◆ What the task requires ◆
Copy exactly, and only, the lines from the one containing "Equality holds if" through the last line of the records below.

◆ Saved data entries ◆
════════════════════

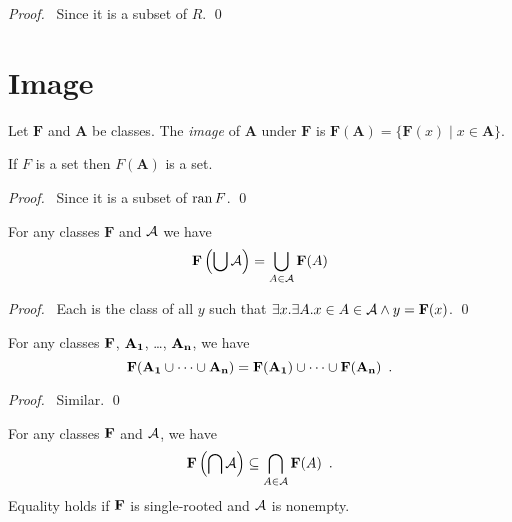 \begin{proof}
    \pf\ Since it is a subset of $R$. \qed
\end{proof}

\section{Image}

\begin{definition}
    Let $\mathbf{F}$ and $\mathbf{A}$ be classes. The \emph{image} of $\mathbf{A}$
    under $\mathbf{F}$ is $\mathbf{F}(\mathbf{A}) = \{ \mathbf{F}(x) \mid x \in \mathbf{A} \}$.
\end{definition}

\begin{theorem}
    If $F$ is a set then $F(\mathbf{A})$ is a set.
\end{theorem}

\begin{proof}
    \pf\ Since it is a subset of $\ran F$. \qed
\end{proof}

\begin{theorem}[Pairing]
    For any classes $\mathbf{F}$ and $\mathbf{\AA}$ we have
    \[ \mathbf{F} \left( \bigcup \mathbf{\AA} \right) = \bigcup_{A \in \mathbf{\AA}} \mathbf{F}(A) \]
\end{theorem}

\begin{proof}
    \pf\ Each is the class of all $y$ such that $\exists x. \exists A.
    x \in A \in \mathbf{\AA} \wedge y = \mathbf{F}(x)$. \qed
\end{proof}

\begin{theorem}[Pairing]
    For any classes $\mb{F}$, $\mb{A_1}$, \ldots, $\mb{A_n}$, we have
    \[ \mb{F}(\mb{A_1} \cup \cdots \cup \mb{A_n}) = \mb{F}(\mb{A_1}) \cup \cdots \cup \mb{F}(\mb{A_n}) \enspace . \]
\end{theorem}

\begin{proof}
    \pf\ Similar. \qed
\end{proof}

\begin{theorem}[Pairing]
    For any classes $\mb{F}$ and $\mb{\AA}$, we have
    \[ \mb{F} \left( \bigcap \mb{\AA} \right) \subseteq \bigcap_{A \in \mb{\AA}} \mb{F}(A) \enspace . \]
    Equality holds if $\mb{F}$ is single-rooted and $\mb{\AA}$ is nonempty.
\end{theorem}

════════════════════

◆ Response to this exercise ◆
    Equality holds if $\mb{F}$ is single-rooted and $\mb{\AA}$ is nonempty.
\end{theorem}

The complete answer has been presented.